- **Record extracts**:
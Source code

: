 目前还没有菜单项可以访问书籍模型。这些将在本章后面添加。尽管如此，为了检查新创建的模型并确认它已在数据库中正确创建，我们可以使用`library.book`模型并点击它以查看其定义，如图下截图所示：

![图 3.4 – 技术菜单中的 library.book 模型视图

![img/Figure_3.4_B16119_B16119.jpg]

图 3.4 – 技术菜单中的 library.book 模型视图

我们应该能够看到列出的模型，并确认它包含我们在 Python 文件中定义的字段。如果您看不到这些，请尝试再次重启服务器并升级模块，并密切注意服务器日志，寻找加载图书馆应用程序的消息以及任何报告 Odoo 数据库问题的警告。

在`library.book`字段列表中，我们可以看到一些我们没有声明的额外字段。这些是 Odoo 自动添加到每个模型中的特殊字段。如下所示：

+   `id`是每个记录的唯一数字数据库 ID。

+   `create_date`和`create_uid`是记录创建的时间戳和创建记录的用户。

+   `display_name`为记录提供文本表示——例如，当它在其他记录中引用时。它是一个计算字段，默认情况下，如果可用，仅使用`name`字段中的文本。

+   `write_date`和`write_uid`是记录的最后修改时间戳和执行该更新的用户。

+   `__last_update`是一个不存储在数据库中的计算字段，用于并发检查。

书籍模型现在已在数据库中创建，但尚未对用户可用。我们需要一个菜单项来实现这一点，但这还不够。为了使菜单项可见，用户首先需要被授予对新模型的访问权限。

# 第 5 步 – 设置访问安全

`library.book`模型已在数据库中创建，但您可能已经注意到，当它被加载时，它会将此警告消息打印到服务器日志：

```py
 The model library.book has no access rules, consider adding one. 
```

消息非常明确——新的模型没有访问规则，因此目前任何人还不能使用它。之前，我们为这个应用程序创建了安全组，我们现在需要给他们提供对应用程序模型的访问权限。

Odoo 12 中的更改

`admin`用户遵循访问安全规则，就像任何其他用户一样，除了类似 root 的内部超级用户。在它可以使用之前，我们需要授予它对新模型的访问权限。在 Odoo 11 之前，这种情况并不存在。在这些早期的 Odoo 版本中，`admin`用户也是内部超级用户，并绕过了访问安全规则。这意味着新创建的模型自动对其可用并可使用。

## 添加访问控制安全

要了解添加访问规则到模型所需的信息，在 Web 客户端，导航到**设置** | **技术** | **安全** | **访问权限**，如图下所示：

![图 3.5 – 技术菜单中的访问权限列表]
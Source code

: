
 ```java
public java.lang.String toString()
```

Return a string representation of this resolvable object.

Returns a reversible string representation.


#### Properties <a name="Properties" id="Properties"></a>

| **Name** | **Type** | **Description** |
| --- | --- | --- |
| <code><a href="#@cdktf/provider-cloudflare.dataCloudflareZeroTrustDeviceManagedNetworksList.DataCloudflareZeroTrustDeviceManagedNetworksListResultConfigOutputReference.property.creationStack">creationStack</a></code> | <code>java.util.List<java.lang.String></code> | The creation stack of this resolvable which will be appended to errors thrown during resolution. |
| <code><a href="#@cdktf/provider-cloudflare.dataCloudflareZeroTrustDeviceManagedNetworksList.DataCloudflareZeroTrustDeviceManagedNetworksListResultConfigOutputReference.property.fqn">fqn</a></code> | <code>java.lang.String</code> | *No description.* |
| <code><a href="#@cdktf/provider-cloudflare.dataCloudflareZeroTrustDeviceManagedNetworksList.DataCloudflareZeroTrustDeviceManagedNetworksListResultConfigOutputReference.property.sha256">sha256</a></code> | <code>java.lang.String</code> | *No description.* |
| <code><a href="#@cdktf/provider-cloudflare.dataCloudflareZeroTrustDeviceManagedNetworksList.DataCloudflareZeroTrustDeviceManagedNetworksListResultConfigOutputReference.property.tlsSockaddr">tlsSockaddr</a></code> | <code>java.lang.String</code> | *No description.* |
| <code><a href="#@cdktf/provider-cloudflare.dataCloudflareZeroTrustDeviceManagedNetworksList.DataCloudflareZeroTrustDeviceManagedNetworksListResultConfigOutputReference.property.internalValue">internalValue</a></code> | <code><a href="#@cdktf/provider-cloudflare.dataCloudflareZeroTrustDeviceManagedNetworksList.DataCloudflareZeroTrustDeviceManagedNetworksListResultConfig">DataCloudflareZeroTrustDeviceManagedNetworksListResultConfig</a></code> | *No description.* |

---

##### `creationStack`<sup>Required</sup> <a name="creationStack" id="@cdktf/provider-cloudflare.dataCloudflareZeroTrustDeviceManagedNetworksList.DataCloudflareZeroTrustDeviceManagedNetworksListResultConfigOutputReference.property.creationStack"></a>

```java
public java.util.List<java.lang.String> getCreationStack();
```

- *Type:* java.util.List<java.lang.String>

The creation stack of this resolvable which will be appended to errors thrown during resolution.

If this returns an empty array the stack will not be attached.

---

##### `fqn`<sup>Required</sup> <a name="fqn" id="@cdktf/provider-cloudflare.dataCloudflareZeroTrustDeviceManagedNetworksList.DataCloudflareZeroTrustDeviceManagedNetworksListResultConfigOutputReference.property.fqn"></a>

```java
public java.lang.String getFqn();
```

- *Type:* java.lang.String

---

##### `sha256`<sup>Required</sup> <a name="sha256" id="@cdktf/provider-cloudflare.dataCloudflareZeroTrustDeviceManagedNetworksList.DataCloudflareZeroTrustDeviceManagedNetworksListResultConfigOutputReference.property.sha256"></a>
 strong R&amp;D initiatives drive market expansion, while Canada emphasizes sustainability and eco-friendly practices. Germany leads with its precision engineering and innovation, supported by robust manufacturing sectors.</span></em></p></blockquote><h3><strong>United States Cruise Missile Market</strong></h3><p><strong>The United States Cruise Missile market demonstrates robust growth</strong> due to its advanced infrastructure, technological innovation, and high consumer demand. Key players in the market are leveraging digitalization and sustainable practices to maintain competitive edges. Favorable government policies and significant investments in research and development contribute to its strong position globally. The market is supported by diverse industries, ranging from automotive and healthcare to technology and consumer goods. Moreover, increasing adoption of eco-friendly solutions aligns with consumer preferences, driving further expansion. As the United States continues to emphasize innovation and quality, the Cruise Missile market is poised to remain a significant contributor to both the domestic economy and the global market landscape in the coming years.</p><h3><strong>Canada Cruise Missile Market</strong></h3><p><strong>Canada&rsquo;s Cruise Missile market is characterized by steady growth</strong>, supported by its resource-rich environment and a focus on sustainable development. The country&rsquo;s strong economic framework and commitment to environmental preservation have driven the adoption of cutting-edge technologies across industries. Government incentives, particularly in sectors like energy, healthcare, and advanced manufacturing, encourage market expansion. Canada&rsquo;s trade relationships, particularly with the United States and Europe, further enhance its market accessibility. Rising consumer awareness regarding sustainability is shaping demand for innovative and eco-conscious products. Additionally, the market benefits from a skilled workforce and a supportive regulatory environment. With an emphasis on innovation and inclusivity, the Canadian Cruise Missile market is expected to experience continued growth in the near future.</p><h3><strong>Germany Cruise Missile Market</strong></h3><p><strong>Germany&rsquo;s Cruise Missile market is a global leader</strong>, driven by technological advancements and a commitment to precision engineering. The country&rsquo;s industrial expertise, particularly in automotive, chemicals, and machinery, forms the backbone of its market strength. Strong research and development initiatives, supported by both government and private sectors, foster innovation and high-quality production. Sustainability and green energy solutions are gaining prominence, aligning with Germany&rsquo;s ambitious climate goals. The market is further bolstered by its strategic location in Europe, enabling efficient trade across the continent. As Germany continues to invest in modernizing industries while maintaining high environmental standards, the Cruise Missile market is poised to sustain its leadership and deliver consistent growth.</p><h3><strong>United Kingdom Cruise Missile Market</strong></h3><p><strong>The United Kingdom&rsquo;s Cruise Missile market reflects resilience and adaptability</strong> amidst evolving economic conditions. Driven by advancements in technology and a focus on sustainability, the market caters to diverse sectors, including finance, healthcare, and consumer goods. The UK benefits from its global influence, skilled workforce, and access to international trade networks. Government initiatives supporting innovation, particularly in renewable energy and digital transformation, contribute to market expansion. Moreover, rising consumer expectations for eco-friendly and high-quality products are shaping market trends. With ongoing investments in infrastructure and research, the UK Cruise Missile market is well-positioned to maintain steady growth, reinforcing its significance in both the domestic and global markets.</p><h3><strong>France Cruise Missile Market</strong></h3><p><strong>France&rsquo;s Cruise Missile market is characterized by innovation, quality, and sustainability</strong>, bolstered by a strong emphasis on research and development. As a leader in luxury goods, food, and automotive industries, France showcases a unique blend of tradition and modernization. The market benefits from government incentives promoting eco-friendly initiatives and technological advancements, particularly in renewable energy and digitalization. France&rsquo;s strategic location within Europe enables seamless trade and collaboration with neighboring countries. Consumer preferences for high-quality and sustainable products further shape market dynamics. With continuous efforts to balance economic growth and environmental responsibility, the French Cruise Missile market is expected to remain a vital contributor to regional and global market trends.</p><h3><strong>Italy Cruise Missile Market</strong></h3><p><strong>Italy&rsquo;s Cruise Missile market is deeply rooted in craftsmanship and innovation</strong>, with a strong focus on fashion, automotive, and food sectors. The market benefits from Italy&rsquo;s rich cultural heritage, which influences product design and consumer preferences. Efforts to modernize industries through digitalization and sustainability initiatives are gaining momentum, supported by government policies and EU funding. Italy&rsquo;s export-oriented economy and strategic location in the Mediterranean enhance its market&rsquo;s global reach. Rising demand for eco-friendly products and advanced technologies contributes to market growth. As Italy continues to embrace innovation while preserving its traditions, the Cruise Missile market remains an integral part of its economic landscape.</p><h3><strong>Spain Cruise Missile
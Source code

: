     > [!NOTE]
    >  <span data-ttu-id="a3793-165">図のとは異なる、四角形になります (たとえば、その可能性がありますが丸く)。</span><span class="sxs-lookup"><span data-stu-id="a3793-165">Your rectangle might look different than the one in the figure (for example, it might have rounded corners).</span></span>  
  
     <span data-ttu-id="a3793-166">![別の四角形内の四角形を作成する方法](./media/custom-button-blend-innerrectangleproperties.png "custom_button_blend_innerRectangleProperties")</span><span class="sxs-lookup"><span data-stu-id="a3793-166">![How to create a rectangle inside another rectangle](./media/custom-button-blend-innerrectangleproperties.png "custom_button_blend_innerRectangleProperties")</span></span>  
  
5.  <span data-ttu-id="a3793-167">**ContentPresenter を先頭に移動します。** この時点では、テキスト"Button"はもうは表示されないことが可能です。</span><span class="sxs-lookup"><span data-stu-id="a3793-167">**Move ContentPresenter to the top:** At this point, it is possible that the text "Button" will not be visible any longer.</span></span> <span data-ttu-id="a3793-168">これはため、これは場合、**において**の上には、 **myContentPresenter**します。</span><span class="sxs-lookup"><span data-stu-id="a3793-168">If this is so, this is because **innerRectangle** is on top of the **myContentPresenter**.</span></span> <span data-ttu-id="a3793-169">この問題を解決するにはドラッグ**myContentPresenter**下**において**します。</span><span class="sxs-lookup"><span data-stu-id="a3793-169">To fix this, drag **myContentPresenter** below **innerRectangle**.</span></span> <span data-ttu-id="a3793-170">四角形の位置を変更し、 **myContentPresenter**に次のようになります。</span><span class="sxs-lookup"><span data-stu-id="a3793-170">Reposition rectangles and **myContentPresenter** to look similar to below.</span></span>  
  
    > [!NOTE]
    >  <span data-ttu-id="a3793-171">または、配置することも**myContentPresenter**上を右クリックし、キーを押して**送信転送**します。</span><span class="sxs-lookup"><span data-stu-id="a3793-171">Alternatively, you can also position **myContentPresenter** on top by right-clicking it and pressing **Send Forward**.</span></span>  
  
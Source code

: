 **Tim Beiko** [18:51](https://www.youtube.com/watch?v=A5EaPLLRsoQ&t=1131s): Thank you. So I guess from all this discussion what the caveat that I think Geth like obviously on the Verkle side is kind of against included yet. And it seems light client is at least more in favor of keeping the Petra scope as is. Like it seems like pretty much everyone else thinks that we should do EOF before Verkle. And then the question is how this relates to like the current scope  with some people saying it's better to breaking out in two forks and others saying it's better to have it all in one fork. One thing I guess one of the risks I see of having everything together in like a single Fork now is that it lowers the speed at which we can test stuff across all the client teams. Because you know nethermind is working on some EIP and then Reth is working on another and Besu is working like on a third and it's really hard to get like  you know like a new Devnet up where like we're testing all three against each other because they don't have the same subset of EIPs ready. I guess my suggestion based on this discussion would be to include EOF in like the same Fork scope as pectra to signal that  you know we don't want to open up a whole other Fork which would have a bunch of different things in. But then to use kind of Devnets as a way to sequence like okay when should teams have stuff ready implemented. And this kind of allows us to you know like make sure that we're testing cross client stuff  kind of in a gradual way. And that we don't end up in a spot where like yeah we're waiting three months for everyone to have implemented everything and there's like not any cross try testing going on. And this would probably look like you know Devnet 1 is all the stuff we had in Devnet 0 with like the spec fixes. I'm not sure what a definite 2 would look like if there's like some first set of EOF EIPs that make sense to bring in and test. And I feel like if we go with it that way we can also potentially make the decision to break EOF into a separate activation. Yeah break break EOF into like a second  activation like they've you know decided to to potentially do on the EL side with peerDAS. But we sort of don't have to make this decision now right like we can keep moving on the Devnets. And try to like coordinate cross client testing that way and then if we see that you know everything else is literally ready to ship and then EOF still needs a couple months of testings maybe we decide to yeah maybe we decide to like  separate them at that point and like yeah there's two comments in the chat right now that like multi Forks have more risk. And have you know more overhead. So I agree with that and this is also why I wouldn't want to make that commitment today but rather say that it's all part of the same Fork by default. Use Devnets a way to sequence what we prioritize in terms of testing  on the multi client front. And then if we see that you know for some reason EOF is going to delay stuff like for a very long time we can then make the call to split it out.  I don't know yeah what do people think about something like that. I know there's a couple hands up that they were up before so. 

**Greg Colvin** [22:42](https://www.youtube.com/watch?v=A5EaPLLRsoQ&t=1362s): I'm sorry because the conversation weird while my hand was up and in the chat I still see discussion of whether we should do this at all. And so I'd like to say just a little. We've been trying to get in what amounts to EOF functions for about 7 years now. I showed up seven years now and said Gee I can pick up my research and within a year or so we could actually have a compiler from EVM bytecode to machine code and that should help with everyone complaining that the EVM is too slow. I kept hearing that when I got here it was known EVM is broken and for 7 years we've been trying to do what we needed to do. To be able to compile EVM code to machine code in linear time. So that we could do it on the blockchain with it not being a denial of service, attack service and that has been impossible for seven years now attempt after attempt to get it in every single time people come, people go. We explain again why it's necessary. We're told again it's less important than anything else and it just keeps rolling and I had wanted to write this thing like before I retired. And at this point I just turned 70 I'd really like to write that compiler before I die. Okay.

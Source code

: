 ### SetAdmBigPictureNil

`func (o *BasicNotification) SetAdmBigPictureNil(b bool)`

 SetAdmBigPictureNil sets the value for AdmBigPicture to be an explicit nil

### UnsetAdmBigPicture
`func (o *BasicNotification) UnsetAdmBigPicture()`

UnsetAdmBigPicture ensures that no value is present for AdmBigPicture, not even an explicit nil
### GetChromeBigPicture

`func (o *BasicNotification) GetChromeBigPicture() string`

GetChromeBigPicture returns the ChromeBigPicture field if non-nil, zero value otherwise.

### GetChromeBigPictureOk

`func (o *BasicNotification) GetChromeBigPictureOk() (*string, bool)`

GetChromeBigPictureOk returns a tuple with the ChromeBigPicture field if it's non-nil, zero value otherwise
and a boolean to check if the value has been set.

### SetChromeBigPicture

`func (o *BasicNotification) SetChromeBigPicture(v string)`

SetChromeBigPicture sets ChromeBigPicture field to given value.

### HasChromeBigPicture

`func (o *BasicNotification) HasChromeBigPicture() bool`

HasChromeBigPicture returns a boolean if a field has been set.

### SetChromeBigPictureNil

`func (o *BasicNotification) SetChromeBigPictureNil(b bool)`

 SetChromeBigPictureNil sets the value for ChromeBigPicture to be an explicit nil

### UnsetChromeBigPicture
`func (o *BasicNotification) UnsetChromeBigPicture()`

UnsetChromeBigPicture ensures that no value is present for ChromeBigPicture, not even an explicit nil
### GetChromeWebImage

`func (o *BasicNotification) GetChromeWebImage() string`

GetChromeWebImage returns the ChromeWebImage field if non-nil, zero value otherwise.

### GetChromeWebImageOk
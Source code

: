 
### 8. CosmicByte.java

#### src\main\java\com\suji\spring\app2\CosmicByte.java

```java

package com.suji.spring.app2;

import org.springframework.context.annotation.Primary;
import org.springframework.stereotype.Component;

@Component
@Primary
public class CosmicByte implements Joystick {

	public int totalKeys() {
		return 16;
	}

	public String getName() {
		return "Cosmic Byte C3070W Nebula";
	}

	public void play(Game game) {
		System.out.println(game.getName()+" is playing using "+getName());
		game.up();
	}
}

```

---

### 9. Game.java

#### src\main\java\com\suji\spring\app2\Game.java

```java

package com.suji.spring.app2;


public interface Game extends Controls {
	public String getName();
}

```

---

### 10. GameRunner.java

- **Instructions to follow**: Beginning with the line that holds "GetChromeBigPictureOk returns a", please give again each line exactly until the records end, and include that final line.

- **Task result**:
GetChromeBigPictureOk returns a tuple with the ChromeBigPicture field if it's non-nil, zero value otherwise
and a boolean to check if the value has been set.

### SetChromeBigPicture

`func (o *BasicNotification) SetChromeBigPicture(v string)`

SetChromeBigPicture sets ChromeBigPicture field to given value.

### HasChromeBigPicture

`func (o *BasicNotification) HasChromeBigPicture() bool`

HasChromeBigPicture returns a boolean if a field has been set.

### SetChromeBigPictureNil

`func (o *BasicNotification) SetChromeBigPictureNil(b bool)`

 SetChromeBigPictureNil sets the value for ChromeBigPicture to be an explicit nil

### UnsetChromeBigPicture
`func (o *BasicNotification) UnsetChromeBigPicture()`

UnsetChromeBigPicture ensures that no value is present for ChromeBigPicture, not even an explicit nil
### GetChromeWebImage

`func (o *BasicNotification) GetChromeWebImage() string`

GetChromeWebImage returns the ChromeWebImage field if non-nil, zero value otherwise.

### GetChromeWebImageOk
Source code

: 
### 8. CosmicByte.java

#### src\main\java\com\suji\spring\app2\CosmicByte.java

```java

package com.suji.spring.app2;

import org.springframework.context.annotation.Primary;
import org.springframework.stereotype.Component;

@Component
@Primary
public class CosmicByte implements Joystick {

	public int totalKeys() {
		return 16;
	}

	public String getName() {
		return "Cosmic Byte C3070W Nebula";
	}

	public void play(Game game) {
		System.out.println(game.getName()+" is playing using "+getName());
		game.up();
	}
}

```

---

### 9. Game.java

#### src\main\java\com\suji\spring\app2\Game.java

```java

package com.suji.spring.app2;


public interface Game extends Controls {
	public String getName();
}

```

---

### 10. GameRunner.java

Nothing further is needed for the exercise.